WHAT TO WORK ON :: Output every entry exactly as written, but omit the pictures.

Saved entries ::
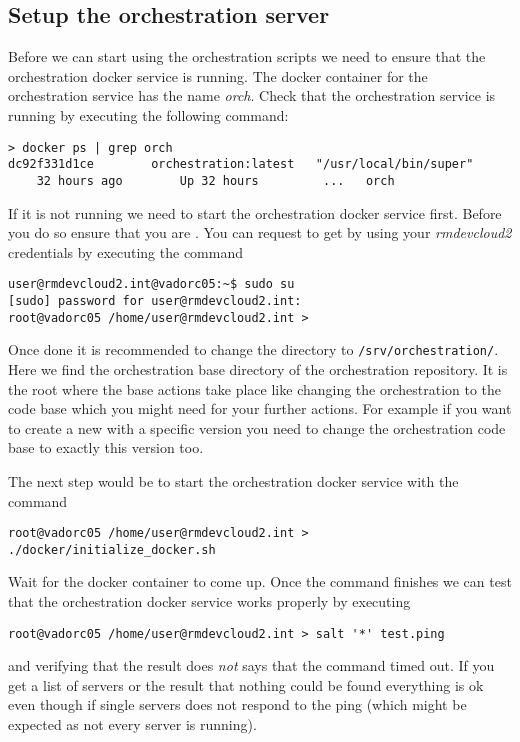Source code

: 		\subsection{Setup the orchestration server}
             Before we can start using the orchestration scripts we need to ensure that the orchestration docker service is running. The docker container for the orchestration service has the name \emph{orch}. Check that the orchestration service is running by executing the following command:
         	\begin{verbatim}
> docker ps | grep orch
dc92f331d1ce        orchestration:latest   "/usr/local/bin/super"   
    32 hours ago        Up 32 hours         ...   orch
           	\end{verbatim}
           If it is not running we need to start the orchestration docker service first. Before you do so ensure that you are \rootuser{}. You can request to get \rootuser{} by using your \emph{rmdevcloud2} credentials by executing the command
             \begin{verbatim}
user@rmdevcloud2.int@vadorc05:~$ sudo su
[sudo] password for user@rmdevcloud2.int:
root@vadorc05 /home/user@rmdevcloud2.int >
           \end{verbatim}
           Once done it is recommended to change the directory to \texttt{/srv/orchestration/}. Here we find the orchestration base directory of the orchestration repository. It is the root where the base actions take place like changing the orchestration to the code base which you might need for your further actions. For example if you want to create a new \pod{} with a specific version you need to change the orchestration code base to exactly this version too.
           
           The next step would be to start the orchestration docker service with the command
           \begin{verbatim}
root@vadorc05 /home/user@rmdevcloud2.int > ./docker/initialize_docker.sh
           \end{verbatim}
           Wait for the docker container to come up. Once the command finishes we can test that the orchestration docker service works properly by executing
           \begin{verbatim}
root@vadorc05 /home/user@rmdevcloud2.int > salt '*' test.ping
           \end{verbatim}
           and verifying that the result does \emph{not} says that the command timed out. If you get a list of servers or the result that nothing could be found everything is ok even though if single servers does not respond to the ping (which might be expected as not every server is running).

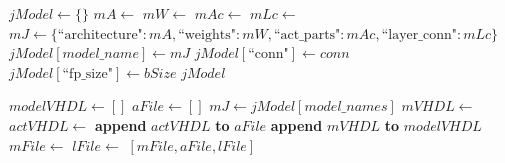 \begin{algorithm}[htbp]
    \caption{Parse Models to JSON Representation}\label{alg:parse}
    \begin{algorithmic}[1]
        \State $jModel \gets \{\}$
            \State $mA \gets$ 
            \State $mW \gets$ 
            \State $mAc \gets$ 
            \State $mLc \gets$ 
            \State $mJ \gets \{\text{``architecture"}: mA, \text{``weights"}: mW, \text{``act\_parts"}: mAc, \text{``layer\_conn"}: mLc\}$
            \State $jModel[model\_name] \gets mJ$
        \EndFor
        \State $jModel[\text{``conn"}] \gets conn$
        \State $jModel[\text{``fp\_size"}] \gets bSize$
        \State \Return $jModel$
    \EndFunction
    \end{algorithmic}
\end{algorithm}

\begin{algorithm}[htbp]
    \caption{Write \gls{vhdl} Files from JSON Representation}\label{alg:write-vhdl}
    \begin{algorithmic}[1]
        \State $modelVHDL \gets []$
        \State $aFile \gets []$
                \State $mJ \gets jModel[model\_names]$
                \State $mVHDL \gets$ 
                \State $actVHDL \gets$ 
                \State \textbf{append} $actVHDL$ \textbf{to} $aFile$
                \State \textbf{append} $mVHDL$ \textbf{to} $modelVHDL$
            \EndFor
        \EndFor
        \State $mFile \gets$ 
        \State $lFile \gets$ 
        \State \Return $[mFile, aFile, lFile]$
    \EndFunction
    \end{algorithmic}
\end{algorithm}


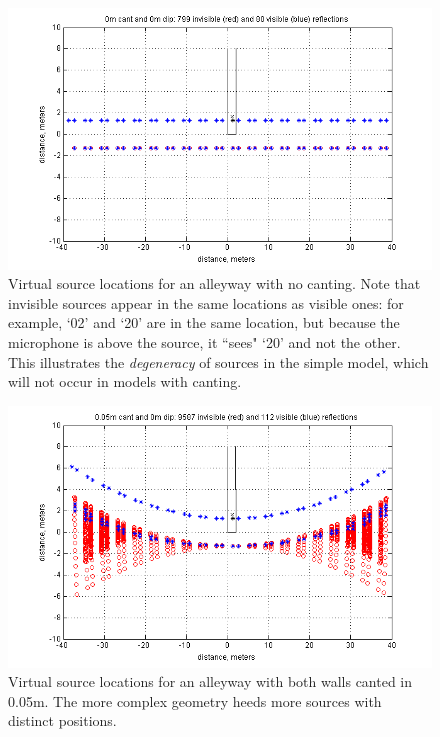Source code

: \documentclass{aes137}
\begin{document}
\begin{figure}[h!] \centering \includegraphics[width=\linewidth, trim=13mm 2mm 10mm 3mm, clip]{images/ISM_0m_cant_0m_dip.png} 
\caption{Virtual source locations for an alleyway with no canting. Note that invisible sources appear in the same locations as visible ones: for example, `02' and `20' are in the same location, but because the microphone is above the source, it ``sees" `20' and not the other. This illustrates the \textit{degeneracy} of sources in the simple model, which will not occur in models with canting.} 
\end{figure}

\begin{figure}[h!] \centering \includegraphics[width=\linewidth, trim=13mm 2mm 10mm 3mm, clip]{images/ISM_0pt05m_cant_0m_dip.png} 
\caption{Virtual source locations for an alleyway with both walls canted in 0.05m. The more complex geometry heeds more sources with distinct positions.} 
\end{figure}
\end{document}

ANSWER TO THIS PROBLEM ::
Source code

: 		\subsection{Setup the orchestration server}
             Before we can start using the orchestration scripts we need to ensure that the orchestration docker service is running. The docker container for the orchestration service has the name \emph{orch}. Check that the orchestration service is running by executing the following command:
         	\begin{verbatim}
> docker ps | grep orch
dc92f331d1ce        orchestration:latest   "/usr/local/bin/super"   
    32 hours ago        Up 32 hours         ...   orch
           	\end{verbatim}
           If it is not running we need to start the orchestration docker service first. Before you do so ensure that you are \rootuser{}. You can request to get \rootuser{} by using your \emph{rmdevcloud2} credentials by executing the command
             \begin{verbatim}
user@rmdevcloud2.int@vadorc05:~$ sudo su
[sudo] password for user@rmdevcloud2.int:
root@vadorc05 /home/user@rmdevcloud2.int >
           \end{verbatim}
           Once done it is recommended to change the directory to \texttt{/srv/orchestration/}. Here we find the orchestration base directory of the orchestration repository. It is the root where the base actions take place like changing the orchestration to the code base which you might need for your further actions. For example if you want to create a new \pod{} with a specific version you need to change the orchestration code base to exactly this version too.
           
           The next step would be to start the orchestration docker service with the command
           \begin{verbatim}
root@vadorc05 /home/user@rmdevcloud2.int > ./docker/initialize_docker.sh
           \end{verbatim}
           Wait for the docker container to come up. Once the command finishes we can test that the orchestration docker service works properly by executing
           \begin{verbatim}
root@vadorc05 /home/user@rmdevcloud2.int > salt '*' test.ping
           \end{verbatim}
           and verifying that the result does \emph{not} says that the command timed out. If you get a list of servers or the result that nothing could be found everything is ok even though if single servers does not respond to the ping (which might be expected as not every server is running).

 \begin{algorithm}[htbp]
    \caption{Parse Models to JSON Representation}\label{alg:parse}
    \begin{algorithmic}[1]
        \State $jModel \gets \{\}$
            \State $mA \gets$ 
            \State $mW \gets$ 
            \State $mAc \gets$ 
            \State $mLc \gets$ 
            \State $mJ \gets \{\text{``architecture"}: mA, \text{``weights"}: mW, \text{``act\_parts"}: mAc, \text{``layer\_conn"}: mLc\}$
            \State $jModel[model\_name] \gets mJ$
        \EndFor
        \State $jModel[\text{``conn"}] \gets conn$
        \State $jModel[\text{``fp\_size"}] \gets bSize$
        \State \Return $jModel$
    \EndFunction
    \end{algorithmic}
\end{algorithm}

\begin{algorithm}[htbp]
    \caption{Write \gls{vhdl} Files from JSON Representation}\label{alg:write-vhdl}
    \begin{algorithmic}[1]
        \State $modelVHDL \gets []$
        \State $aFile \gets []$
                \State $mJ \gets jModel[model\_names]$
                \State $mVHDL \gets$ 
                \State $actVHDL \gets$ 
                \State \textbf{append} $actVHDL$ \textbf{to} $aFile$
                \State \textbf{append} $mVHDL$ \textbf{to} $modelVHDL$
            \EndFor
        \EndFor
        \State $mFile \gets$ 
        \State $lFile \gets$ 
        \State \Return $[mFile, aFile, lFile]$
    \EndFunction
    \end{algorithmic}
\end{algorithm}


Source code

: \documentclass{aes137}
\begin{document}
\begin{figure}[h!] \centering \includegraphics[width=\linewidth, trim=13mm 2mm 10mm 3mm, clip]{images/ISM_0m_cant_0m_dip.png} 
\caption{Virtual source locations for an alleyway with no canting. Note that invisible sources appear in the same locations as visible ones: for example, `02' and `20' are in the same location, but because the microphone is above the source, it ``sees" `20' and not the other. This illustrates the \textit{degeneracy} of sources in the simple model, which will not occur in models with canting.} 
\end{figure}

\begin{figure}[h!] \centering \includegraphics[width=\linewidth, trim=13mm 2mm 10mm 3mm, clip]{images/ISM_0pt05m_cant_0m_dip.png} 
\caption{Virtual source locations for an alleyway with both walls canted in 0.05m. The more complex geometry heeds more sources with distinct positions.} 
\end{figure}
\end{document}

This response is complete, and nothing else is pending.